# What you will do:
Look for the word "land" in the material below, then report each line where it occurs.

___ Task inputs ___

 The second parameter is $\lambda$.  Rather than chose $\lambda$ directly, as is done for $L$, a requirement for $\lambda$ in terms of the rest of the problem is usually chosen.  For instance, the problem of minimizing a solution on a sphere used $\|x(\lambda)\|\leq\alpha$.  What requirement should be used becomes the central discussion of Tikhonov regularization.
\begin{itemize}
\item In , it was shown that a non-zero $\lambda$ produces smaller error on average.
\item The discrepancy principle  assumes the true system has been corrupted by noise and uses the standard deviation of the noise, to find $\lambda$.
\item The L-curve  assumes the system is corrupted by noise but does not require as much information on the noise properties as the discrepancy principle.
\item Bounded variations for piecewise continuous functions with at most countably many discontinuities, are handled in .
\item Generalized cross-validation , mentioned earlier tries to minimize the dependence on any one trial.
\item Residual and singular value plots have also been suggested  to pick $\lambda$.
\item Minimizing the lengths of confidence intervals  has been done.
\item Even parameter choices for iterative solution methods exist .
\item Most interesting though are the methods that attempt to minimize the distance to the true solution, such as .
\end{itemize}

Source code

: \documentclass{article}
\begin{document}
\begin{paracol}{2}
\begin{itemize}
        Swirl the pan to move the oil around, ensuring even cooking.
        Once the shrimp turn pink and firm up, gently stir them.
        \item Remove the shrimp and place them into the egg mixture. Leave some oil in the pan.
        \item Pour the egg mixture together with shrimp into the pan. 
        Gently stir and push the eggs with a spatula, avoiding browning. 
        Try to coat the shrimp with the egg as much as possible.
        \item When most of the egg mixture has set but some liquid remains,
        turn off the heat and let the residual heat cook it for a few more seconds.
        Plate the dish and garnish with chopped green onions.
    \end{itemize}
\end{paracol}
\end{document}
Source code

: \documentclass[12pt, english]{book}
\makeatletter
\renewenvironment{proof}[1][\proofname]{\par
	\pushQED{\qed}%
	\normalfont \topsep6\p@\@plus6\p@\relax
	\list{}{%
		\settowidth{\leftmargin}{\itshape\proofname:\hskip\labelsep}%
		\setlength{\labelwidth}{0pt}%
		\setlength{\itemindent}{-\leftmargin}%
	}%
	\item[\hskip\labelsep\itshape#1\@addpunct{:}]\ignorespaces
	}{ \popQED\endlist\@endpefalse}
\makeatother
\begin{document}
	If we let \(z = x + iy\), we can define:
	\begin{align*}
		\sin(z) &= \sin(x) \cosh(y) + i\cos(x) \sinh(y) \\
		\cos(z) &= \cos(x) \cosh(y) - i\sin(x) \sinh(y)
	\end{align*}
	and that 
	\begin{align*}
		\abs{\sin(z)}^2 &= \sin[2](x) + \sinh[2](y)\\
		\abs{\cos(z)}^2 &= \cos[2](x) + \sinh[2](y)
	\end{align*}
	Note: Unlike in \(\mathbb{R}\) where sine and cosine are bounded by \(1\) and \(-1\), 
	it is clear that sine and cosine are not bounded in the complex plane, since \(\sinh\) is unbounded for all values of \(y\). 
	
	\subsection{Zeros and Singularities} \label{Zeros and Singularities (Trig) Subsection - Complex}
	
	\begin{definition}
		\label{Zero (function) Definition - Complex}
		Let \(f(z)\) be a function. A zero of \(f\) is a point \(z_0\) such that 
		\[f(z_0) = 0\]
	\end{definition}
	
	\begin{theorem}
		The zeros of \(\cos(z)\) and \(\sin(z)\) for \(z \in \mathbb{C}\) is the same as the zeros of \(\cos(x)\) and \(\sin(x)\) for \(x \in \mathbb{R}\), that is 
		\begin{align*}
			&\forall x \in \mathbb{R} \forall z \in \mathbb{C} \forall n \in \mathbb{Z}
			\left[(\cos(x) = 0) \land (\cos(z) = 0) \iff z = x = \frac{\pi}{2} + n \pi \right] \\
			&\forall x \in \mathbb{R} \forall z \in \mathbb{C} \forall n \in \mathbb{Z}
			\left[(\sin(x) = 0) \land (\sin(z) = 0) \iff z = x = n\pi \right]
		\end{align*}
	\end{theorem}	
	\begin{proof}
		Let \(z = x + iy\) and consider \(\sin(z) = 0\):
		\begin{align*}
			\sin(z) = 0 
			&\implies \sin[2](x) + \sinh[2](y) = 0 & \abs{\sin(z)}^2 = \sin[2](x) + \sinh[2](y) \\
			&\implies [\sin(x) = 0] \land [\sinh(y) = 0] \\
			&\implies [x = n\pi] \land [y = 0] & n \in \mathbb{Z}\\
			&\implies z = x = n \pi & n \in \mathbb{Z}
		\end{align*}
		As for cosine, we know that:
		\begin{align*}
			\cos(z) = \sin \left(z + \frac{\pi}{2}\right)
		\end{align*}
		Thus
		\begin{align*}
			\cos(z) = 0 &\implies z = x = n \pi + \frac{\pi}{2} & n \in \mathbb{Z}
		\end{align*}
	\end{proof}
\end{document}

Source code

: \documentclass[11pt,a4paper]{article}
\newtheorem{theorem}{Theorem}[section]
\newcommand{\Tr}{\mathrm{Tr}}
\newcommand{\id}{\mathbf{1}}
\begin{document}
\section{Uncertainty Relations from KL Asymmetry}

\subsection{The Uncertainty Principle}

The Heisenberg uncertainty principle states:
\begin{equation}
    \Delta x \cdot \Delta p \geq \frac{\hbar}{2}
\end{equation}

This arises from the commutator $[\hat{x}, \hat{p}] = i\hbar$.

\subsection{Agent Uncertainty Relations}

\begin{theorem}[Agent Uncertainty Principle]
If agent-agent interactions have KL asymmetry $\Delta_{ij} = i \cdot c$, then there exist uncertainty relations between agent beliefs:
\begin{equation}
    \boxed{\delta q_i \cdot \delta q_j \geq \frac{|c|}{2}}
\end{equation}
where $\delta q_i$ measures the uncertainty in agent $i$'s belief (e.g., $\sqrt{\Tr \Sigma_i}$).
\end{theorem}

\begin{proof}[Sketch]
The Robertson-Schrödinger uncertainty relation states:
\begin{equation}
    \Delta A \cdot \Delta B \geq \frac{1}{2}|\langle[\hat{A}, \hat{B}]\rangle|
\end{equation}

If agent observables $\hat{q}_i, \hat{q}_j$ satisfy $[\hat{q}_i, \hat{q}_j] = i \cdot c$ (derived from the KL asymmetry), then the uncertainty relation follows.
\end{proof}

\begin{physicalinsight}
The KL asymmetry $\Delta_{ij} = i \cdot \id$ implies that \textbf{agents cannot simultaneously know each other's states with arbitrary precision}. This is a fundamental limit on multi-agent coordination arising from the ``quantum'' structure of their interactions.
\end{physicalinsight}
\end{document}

___

# Solution to the problem:
			\left[(\cos(x) = 0) \land (\cos(z) = 0) \iff z = x = \frac{\pi}{2} + n \pi \right] \\
			\left[(\sin(x) = 0) \land (\sin(z) = 0) \iff z = x = n\pi \right]
			&\implies [\sin(x) = 0] \land [\sinh(y) = 0] \\
			&\implies [x = n\pi] \land [y = 0] & n \in \mathbb{Z}\\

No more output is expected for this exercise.